Viewing Source Code for Procedures and Functions The data dictionary view USER_SOURCE contains information about the procedure, function, and packages owned by the user. The view has the following structure:
SQL> desc user_source Name Null? Type ------------------------------- -------- ---- NAME NOT NULL VARCHAR2(30) TYPE VARCHAR2(12) LINE NOT NULL NUMBER TEXT VARCHAR2(4000)

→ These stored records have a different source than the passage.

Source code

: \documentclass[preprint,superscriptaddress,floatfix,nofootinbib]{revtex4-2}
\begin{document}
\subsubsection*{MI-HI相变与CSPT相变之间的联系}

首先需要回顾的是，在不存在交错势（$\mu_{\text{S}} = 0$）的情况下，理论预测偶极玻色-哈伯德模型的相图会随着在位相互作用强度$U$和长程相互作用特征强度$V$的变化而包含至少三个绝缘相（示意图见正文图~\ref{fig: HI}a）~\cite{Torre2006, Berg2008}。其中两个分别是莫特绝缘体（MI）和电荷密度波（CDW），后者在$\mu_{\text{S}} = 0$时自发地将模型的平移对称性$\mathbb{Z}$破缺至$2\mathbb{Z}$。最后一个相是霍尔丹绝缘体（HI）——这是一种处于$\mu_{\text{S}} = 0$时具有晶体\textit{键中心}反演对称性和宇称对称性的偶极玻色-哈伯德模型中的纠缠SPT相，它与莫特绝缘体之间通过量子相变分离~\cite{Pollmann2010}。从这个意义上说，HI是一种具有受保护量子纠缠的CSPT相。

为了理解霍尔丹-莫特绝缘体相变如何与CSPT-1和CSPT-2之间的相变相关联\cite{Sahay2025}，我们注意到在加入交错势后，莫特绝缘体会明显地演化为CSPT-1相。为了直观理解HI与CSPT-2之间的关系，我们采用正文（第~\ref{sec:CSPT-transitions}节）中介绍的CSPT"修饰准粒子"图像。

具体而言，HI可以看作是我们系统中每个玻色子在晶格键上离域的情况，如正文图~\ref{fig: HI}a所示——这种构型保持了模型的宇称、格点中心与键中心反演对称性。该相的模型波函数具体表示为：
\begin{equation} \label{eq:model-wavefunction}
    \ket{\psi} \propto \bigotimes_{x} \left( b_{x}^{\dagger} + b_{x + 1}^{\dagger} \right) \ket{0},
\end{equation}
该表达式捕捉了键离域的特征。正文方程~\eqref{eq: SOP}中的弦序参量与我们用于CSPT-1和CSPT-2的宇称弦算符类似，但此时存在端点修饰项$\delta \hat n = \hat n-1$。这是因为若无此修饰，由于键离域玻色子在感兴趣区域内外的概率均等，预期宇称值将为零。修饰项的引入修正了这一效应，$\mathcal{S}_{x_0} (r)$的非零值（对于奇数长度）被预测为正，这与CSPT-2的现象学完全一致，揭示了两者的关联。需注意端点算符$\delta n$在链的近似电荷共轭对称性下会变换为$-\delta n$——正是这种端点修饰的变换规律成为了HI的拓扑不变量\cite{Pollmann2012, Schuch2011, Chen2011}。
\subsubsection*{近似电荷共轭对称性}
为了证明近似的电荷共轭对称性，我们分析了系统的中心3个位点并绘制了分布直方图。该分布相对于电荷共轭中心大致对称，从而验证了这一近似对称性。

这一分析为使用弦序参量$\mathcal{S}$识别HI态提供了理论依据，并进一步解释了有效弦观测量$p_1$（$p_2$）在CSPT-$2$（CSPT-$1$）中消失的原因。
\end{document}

A query similar to the following can be issued in order to view the source code for the procedure ins_warehouse:
SQL> select text from user_source
2 where name='INS_WAREHOUSE'
3 and type='PROCEDURE'
4 order by line ;
TEXT
-----------------------------------------------------------
PROCEDURE ins_warehouse
(my_w_id IN warehouse.w_id%TYPE,
my_w_name IN warehouse.w_name%TYPE,
my_w_stock_value IN warehouse.w_stock_value%TYPE
DEFAULT 0) AS
begin
insert into warehouse values
(my_w_id,my_w_name,my_w_stock_value);
end ;
9 rows selected.
SQL>
Hiding the Source Code by Using a Wrapper As described in the preceding section, you can access the procedures' and functions' source code from the data dictionary views. If you don't want end users to view the procedural objects' source code, use Oracle's Wrapper utility. You can convert any valid SQL or PL/SQL command file by using Wrapper. The utility's output is another file with the default extension .PLB. This file can still be executed from a SQL command line like any other SQL command. You can use the Wrapper utility to make the ins_warehouse procedure's source code invisible to end users:
$ wrap iname=ins_warehouse.sql oname=ins_warehouse.plb PL/SQL Wrapper: Release 8.0.4.0.0 - Production on Sat May 02 18:40:49 1998 Copyright Oracle Corporation 1993, 1994, 1995, 1996, 1997. All rights reserved Processing ins_warehouse.sql to ins_warehouse.plb$wrap ifile=ins_warehouse.sql ofile=ins_warehouse $ sqlplus scott/tiger SQL*Plus: Release 8.0.4.0.0 - Production on Sat May 2 18:42:0 1998 (c) Copyright 1997 Oracle Corporation. All rights reserved. Connected to: Oracle8 Enterprise Edition Release 8.0.4.0.0 - Production With the Partitioning and Objects options PL/SQL Release 8.0.4.0.0 - Production SQL> @ins_warehouse.plb Procedure created.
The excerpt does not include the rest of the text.